↓

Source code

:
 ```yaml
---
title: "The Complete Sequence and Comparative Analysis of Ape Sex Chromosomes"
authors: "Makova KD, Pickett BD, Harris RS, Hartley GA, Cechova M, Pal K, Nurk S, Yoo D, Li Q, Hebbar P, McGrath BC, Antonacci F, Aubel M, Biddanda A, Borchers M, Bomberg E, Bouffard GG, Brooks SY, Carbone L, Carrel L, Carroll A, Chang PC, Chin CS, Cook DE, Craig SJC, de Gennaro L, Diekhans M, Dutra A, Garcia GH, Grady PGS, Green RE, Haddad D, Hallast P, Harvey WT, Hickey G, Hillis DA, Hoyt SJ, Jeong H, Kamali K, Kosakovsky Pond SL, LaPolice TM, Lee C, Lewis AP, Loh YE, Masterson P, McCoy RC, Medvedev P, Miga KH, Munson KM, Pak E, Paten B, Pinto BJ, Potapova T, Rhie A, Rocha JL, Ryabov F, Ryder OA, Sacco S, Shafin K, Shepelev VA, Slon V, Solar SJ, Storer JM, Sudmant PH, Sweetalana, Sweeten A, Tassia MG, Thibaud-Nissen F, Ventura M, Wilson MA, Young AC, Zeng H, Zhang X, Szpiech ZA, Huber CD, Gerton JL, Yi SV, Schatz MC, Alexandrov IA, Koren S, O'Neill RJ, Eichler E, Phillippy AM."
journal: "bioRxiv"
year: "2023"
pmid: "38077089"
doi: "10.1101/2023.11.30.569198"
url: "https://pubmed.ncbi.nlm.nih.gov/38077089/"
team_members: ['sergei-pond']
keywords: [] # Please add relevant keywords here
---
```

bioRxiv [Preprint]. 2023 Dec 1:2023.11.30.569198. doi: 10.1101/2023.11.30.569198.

↑
↓

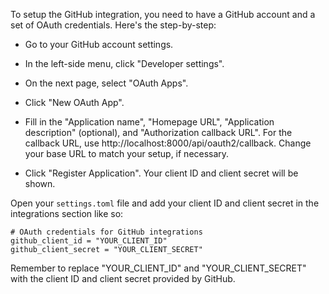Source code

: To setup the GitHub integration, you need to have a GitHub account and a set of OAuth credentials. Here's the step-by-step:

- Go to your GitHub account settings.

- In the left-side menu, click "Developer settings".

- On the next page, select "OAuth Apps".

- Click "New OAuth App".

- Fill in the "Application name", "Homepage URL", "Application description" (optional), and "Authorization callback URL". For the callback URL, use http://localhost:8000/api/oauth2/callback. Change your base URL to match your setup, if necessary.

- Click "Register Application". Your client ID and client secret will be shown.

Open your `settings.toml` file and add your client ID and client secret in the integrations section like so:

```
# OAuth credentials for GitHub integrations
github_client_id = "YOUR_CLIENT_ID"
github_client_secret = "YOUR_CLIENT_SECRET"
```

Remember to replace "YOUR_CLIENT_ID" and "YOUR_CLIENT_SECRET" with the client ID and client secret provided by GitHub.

↑

▶ [Problem details] Among the records above, find each line holding "credentials" and list it.

▶ [Completed exercise]
: To setup the GitHub integration, you need to have a GitHub account and a set of OAuth credentials. Here's the step-by-step:
# OAuth credentials for GitHub integrations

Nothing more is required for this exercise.